▸ WHAT IS REQUIRED: Restate word for word the entries below, starting with the line with "Before MCMC, these" and continuing through the line with "makes the Metropolis". Include both of those lines and no others.

▸ RECORDS FOR PROCESSING:
###
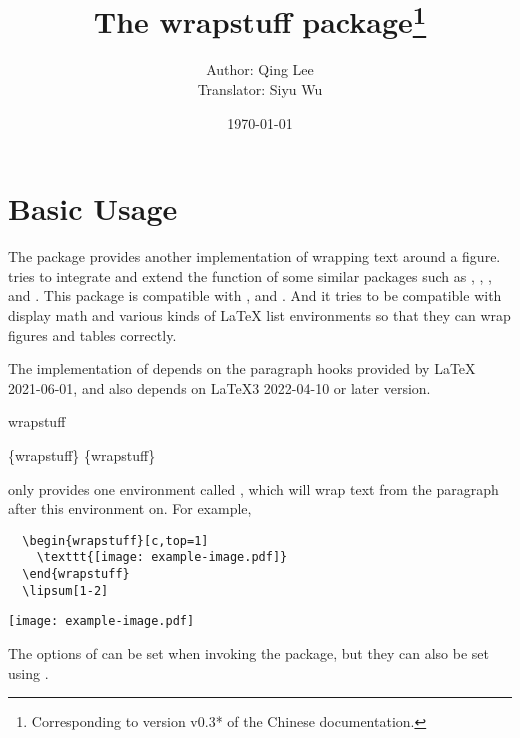 \documentclass{l3doc}
\title{The \textsf{wrapstuff} package\thanks{Corresponding to version v0.3*
  of the Chinese documentation.}}
\author{Author: Qing Lee \\ Translator: Siyu Wu}
\date{\today}
\begin{document}
\maketitle

\section{Basic Usage}

The  package provides another implementation
of wrapping text around a figure.
 tries to integrate and extend the function
of some similar packages such as , ,
,  and .
This package is compatible with , 
and . And it tries to be compatible with display
math and various kinds of \LaTeX{} list environments so that
they can wrap figures and tables correctly.

The implementation of  depends on the paragraph
hooks provided by \LaTeX{} 2021-06-01, and also depends on
\LaTeX3 2022-04-10 or later version.

\begin{function}{wrapstuff}
  \begin{syntax}
    \{wrapstuff\}
    \{wrapstuff\}
  \end{syntax}
\end{function}

 only provides one environment called ,
which will wrap text from the paragraph after this environment on.
For example,

\begin{verbatim}
  \begin{wrapstuff}[c,top=1]
    \texttt{[image: example-image.pdf]}
  \end{wrapstuff}
  \lipsum[1-2]
\end{verbatim}

\begin{wrapstuff}[c,top=1]
  \texttt{[image: example-image.pdf]}
\end{wrapstuff}
\lipsum[1]

\begin{function}{\wrapstuffset}
  \begin{syntax}
  \end{syntax}
  The options of  can be set when invoking the package,
  but they can also be set using .
\end{function}
\end{document}
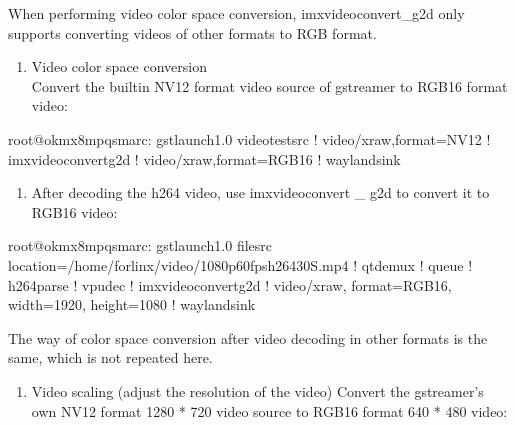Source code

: \documentclass[letterpaper,10pt,openany,english]{sphinxmanual}
\begin{document}
\sphinxAtStartPar
When performing video color space conversion, imxvideoconvert\_g2d only supports converting videos of other formats to RGB format.
\begin{enumerate}
%
\item {} 
\sphinxAtStartPar
Video color space conversion\\
Convert the built\sphinxhyphen{}in NV12 format video source of gstreamer to RGB16 format video:

\end{enumerate}

\begin{sphinxVerbatim}[commandchars=\\\{\}]
root@ok\PYGZhy{}mx8mpq\PYGZhy{}smarc:\PYGZti{}\PYGZsh{} gst\PYGZhy{}launch\PYGZhy{}1.0 videotestsrc ! video/x\PYGZhy{}raw,format=NV12 ! imxvideoconvert\PYGZus{}g2d ! video/x\PYGZhy{}raw,format=RGB16 ! waylandsink
\end{sphinxVerbatim}
\begin{enumerate}
%
\setcounter{enumi}{1}
\item {} 
\sphinxAtStartPar
After decoding the h264 video, use imxvideoconvert \_ g2d to convert it to RGB16 video:

\end{enumerate}

\begin{sphinxVerbatim}[commandchars=\\\{\}]
root@ok\PYGZhy{}mx8mpq\PYGZhy{}smarc:\PYGZti{}\PYGZsh{} gst\PYGZhy{}launch\PYGZhy{}1.0 filesrc location=/home/forlinx/video/1080p\PYGZus{}60fps\PYGZus{}h264\PYGZhy{}30S.mp4 ! qtdemux ! queue ! h264parse ! vpudec ! imxvideoconvert\PYGZus{}g2d ! video/x\PYGZhy{}raw, format=RGB16, width=1920, height=1080 ! waylandsink
\end{sphinxVerbatim}

\sphinxAtStartPar
The way of color space conversion after video decoding in other formats is the same, which is not repeated here.
\begin{enumerate}
%
\setcounter{enumi}{2}
\item {} 
\sphinxAtStartPar
Video scaling (adjust the resolution of the video) Convert the gstreamer’s own NV12 format 1280 * 720 video source to RGB16 format 640 * 480 video:

\end{enumerate}
\end{document}
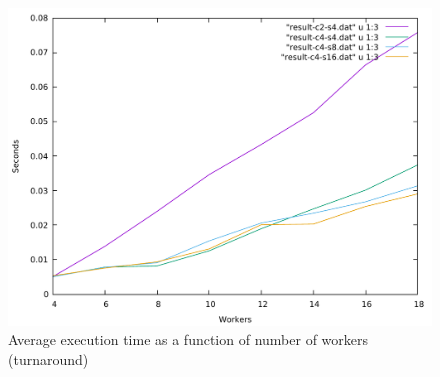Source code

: \documentclass[journal]{IEEEtran}
\begin{document}
\begin{figure}[h]
	\centering
	\includegraphics[width=\textwidth]{compare-avg}
	\caption{Average execution time as a function of number of workers (turnaround)}
	\label{fig:total}
\end{figure}

\printbibliography

%
%
\end{document}
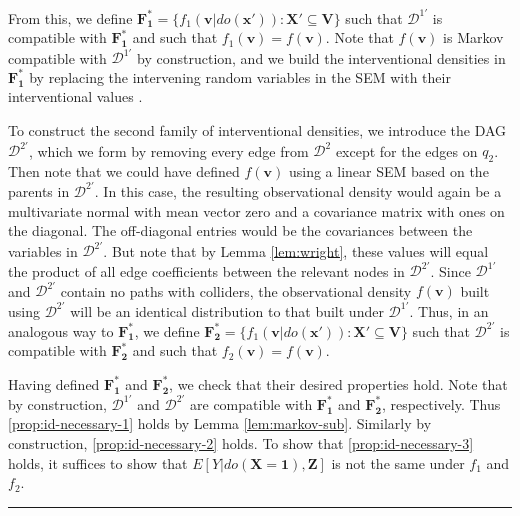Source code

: \documentclass[twoside]{article}
\newcommand{\mb}[1]{\mathbf{#1}}
\newcommand{\g}[1][G]{\mathcal{#1}}
\newenvironment{proofof}[1][]{\begin{trivlist}
\item[\hskip \labelsep {\bfseries Proof of #1.}]}{\hfill\BlackBox\end{trivlist}}
\newcommand{\BlackBox}{\rule{1.5ex}{1.5ex}}
\begin{document}
\begin{proofof}[Proposition \ref{prop:id-necessary}]
    From this, we define $\mb{F^*_1} = \{ f_1(\mb{v}|do(\mb{x'})) : \mb{X'} \subseteq \mb{V} \}$ such that $\g[D]^{1'}$ is compatible with $\mb{F^*_1}$ and such that $f_1(\mb{v}) = f(\mb{v})$. Note that $f(\mb{v})$ is Markov compatible with $\g[D]^{1'}$ by construction, and we build the interventional densities in $\mb{F^*_1}$ by replacing the intervening random variables in the SEM with their interventional values \citep{pearl2009causality}.

    To construct the second family of interventional densities, we introduce the DAG $\g[D]^{2'}$, which we form by removing every edge from $\g[D]^2$ except for the edges on $q_2$. Then note that we could have defined $f(\mb{v})$ using a linear SEM based on the parents in $\g[D]^{2'}$. In this case, the resulting observational density would again be a multivariate normal with mean vector zero and a covariance matrix with ones on the diagonal. The off-diagonal entries would be the covariances between the variables in $\g[D]^{2'}$. But note that by Lemma \ref{lem:wright}, these values will equal the product of all edge coefficients between the relevant nodes in $\g[D]^{2'}$. Since $\g[D]^{1'}$ and $\g[D]^{2'}$ contain no paths with colliders, the observational density $f(\mb{v})$ built using $\g[D]^{2'}$ will be an identical distribution to that built under $\g[D]^{1'}$. Thus, in an analogous way to $\mb{F^*_1}$, we define $\mb{F^*_2} = \{ f_1(\mb{v}|do(\mb{x'})) : \mb{X'} \subseteq \mb{V} \}$ such that $\g[D]^{2'}$ is compatible with $\mb{F^*_2}$ and such that $f_2(\mb{v}) = f(\mb{v})$.
        
    Having defined $\mb{F^*_1}$ and $\mb{F^*_2}$, we check that their desired properties hold. Note that by construction, $\g[D]^{1'}$ and $\g[D]^{2'}$ are compatible with $\mb{F^*_1}$ and $\mb{F^*_2}$, respectively. Thus \ref{prop:id-necessary-1} holds by Lemma \ref{lem:markov-sub}. Similarly by construction, \ref{prop:id-necessary-2} holds. To show that \ref{prop:id-necessary-3} holds, it suffices to show that $E[Y | do(\mb{X}=\mb{1}), \mb{Z}]$ is not the same under $f_1$ and $f_2$. 


\end{proofof}
\end{document}
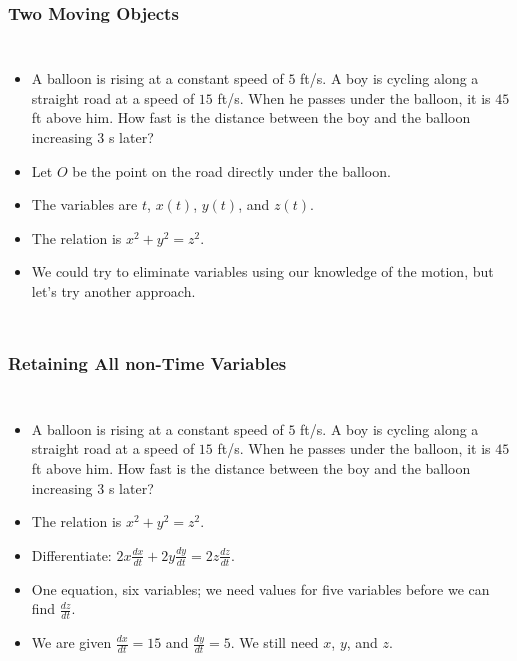 \documentclass[serif,ignorenonframetext]{beamer}
\newcommand{\ds}{\displaystyle}
\begin{document}
\begin{frame}
  \frametitle{Two Moving Objects}
  \begin{columns}
  \begin{itemize}[<+->]
  \item A balloon is rising at a constant speed of $5$ ft/s.  A boy is
    cycling along a straight road at a speed of $15$ ft/s.  When he
    passes under the balloon, it is $45$ ft above him.  How fast is
    the distance between the boy and the balloon increasing $3$ s later?
  \item Let $O$ be the point on the road directly under the balloon.
  \item The variables are $t$, $x(t)$, $y(t)$, and $z(t)$.
  \item The relation is $x^2+y^2=z^2$.
  \item We could try to eliminate variables using our knowledge of
    the motion, but let's try another approach.
  \end{itemize}
  \end{columns}
\end{frame}

\begin{frame}
  \frametitle{Retaining All non-Time Variables}
  \begin{columns}
  \begin{itemize}[<+->]
  \item A balloon is rising at a constant speed of $5$ ft/s.  A boy is
    cycling along a straight road at a speed of $15$ ft/s.  When he
    passes under the balloon, it is $45$ ft above him.  How fast is
    the distance between the boy and the balloon increasing $3$ s later?
  \item The relation is $x^2+y^2=z^2$.
  \item Differentiate: $\ds 2x \frac{dx}{dt} + 2y \frac{dy}{dt}
    = 2z \frac{dz}{dt}$.
  \item One equation, six variables; we need values for
    five variables before we can find $\ds \frac{dz}{dt}$.
  \item We are given $\ds \frac{dx}{dt} = 15$ and $\ds \frac{dy}{dt} = 5$.
    We still need $x$, $y$, and $z$.
  \end{itemize}
  \end{columns}
\end{frame}
\end{document}
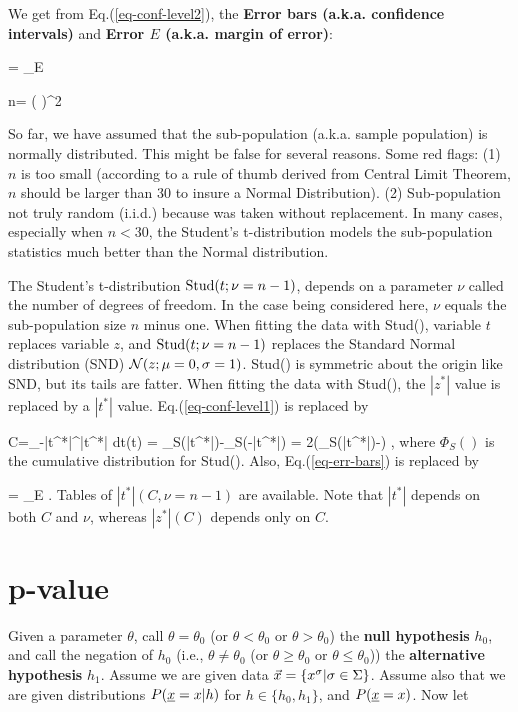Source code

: We get
from Eq.(\ref{eq-conf-level2}),
the {\bf Error bars (a.k.a. confidence intervals)}
and
{\bf Error $E$ (a.k.a. margin of error)}:



\beq
{} =
 \pm
{}_{E}
\label{eq-err-bars}
\eeq

\beq
n= \left(
\right)^2
\eeq

So far, we have assumed
that the sub-population (a.k.a. sample
population)
is normally distributed.
This might be false
for several reasons.
Some red flags: (1)
$n$ is too small (according to
a rule of thumb derived from
Central Limit Theorem, $n$
should be larger than 30
to insure a Normal Distribution).
(2) Sub-population not truly random
(i.i.d.)
because was taken
without replacement.
In many cases,
especially
when $n<30$,
the Student's t-distribution
models the sub-population statistics
much
better than the Normal distribution.


The {\rm Student's t-distribution } ${\rm Stud}(t;
\nu=n-1)$,
depends
on a parameter $\nu$
called the
number of
degrees of freedom.
In the case being considered here,
$\nu$ equals the
sub-population size $n$
minus one.
When fitting
the data with
Stud(), variable
$t$ replaces
variable $z$,
and ${\rm Stud}(t; \nu=n-1)$
replaces the Standard Normal distribution (SND)
${\cal N}(z; \mu=0, \sigma=1)$.
Stud() is symmetric about
the origin like SND,
but its tails
are fatter.
When fitting the data with Stud(),
the $|z^*|$
value is replaced
by a $|t^*|$ value.
Eq.(\ref{eq-conf-level1})
is replaced by


\beq
C=\int_{-|t^*|}^{|t^*|} dt(t) =
\Phi_S(|t^*|)-\Phi_S(-|t^*|)
=
2\left(\Phi_S(|t^*|)-\;\right)
\label{eq-conf-level1-stu}
\;,
\eeq
where $\Phi_S()$
is the cumulative
distribution for  Stud().
Also, Eq.(\ref{eq-err-bars})
is replaced  by

\beq
{} =
 \pm
{}_{E}
\;.
\eeq
Tables of $|t^*|(C,\nu=n-1)$
are available. Note
that $|t^*|$
depends on both $C$ and $\nu$,
whereas $|z^*|(C)$
depends only on $C$.

\section{p-value}


Given a parameter $\theta$, call
$\theta=\theta_0$ (or  $\theta<\theta_0$ or $\theta>\theta_0$) the
{\bf null hypothesis} $h_0$,
and call the negation of $h_0$ (i.e., 
$\theta\neq\theta_0$ (or  $\theta\geq\theta_0$ or $\theta\leq \theta_0$))
the {\bf alternative hypothesis} $h_1$.
Assume we
are given data $\vec{x}=\{x^\sigma|\sigma\in \Sigma\}$. Assume
also that we are given
distributions $P({\underline{x}}=x|h)$ for $h\in \{h_0, h_1\}$,
and $P({\underline{x}}=x)$. Now let

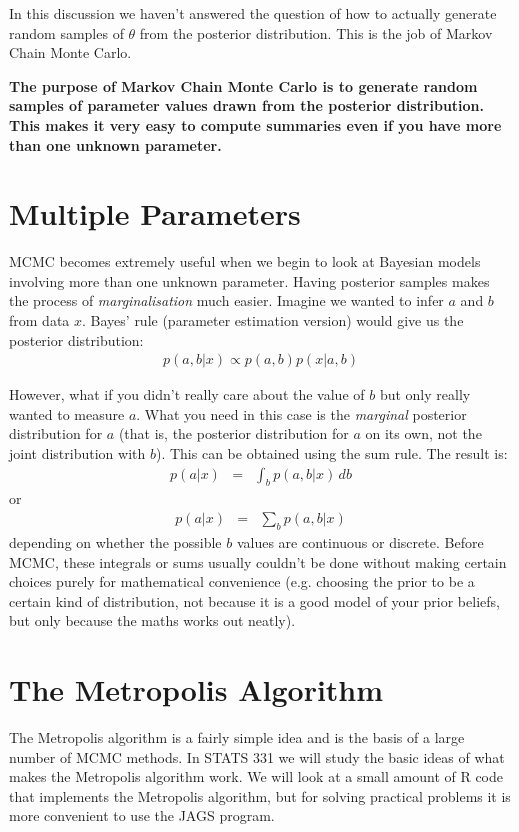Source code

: In this discussion we haven't answered the question of how to actually generate
random samples of $\theta$ from the posterior distribution. This is the job
of Markov Chain Monte Carlo.

\begin{framed}
{\bf
The purpose of Markov Chain Monte Carlo is to generate random samples of
parameter values drawn from the posterior distribution. This makes it very easy
to compute summaries even if you have more than one unknown parameter.}
\end{framed}

\section{Multiple Parameters}
MCMC becomes extremely useful when we begin to look at Bayesian models involving
more than one unknown parameter. 
Having posterior samples makes the process of {\it marginalisation}
much easier. Imagine we wanted to infer $a$ and $b$ from
data $x$. Bayes' rule (parameter estimation version) would give us the posterior
distribution:
\begin{eqnarray}
p(a, b | x) \propto p(a, b)p(x|a,b)
\end{eqnarray}

However, what if you didn't really care about the value of $b$ but
only really wanted to measure $a$. What you need in this case is the
{\it marginal} posterior distribution for $a$ (that is, the posterior
distribution for $a$ on its own, not the joint distribution with $b$).
This can be obtained using the sum rule. The result is:
\begin{eqnarray}
p(a | x) &=& \int_b p(a, b|x) \, db
\end{eqnarray}
or
\begin{eqnarray}
p(a | x) &=& \sum_{b} p(a, b|x)
\end{eqnarray}
depending on whether the possible $b$ values are continuous or discrete.
Before MCMC, these integrals or sums usually couldn't be done without making
certain choices purely for mathematical convenience (e.g. choosing the prior
to be a certain kind of distribution, not because it is a good model of your
prior beliefs, but only because the maths works out neatly).

\section{The Metropolis Algorithm}
The Metropolis algorithm is a fairly simple idea and is the basis of a large
number of MCMC methods. In STATS 331 we will study the basic ideas of what
makes the Metropolis algorithm work. We will look at a small amount of R code
that implements the Metropolis algorithm, but for solving practical problems
it is more convenient to use the JAGS program.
###
▸ TASK OUTPUT:
Before MCMC, these integrals or sums usually couldn't be done without making
certain choices purely for mathematical convenience (e.g. choosing the prior
to be a certain kind of distribution, not because it is a good model of your
prior beliefs, but only because the maths works out neatly).

\section{The Metropolis Algorithm}
The Metropolis algorithm is a fairly simple idea and is the basis of a large
number of MCMC methods. In STATS 331 we will study the basic ideas of what
makes the Metropolis algorithm work. We will look at a small amount of R code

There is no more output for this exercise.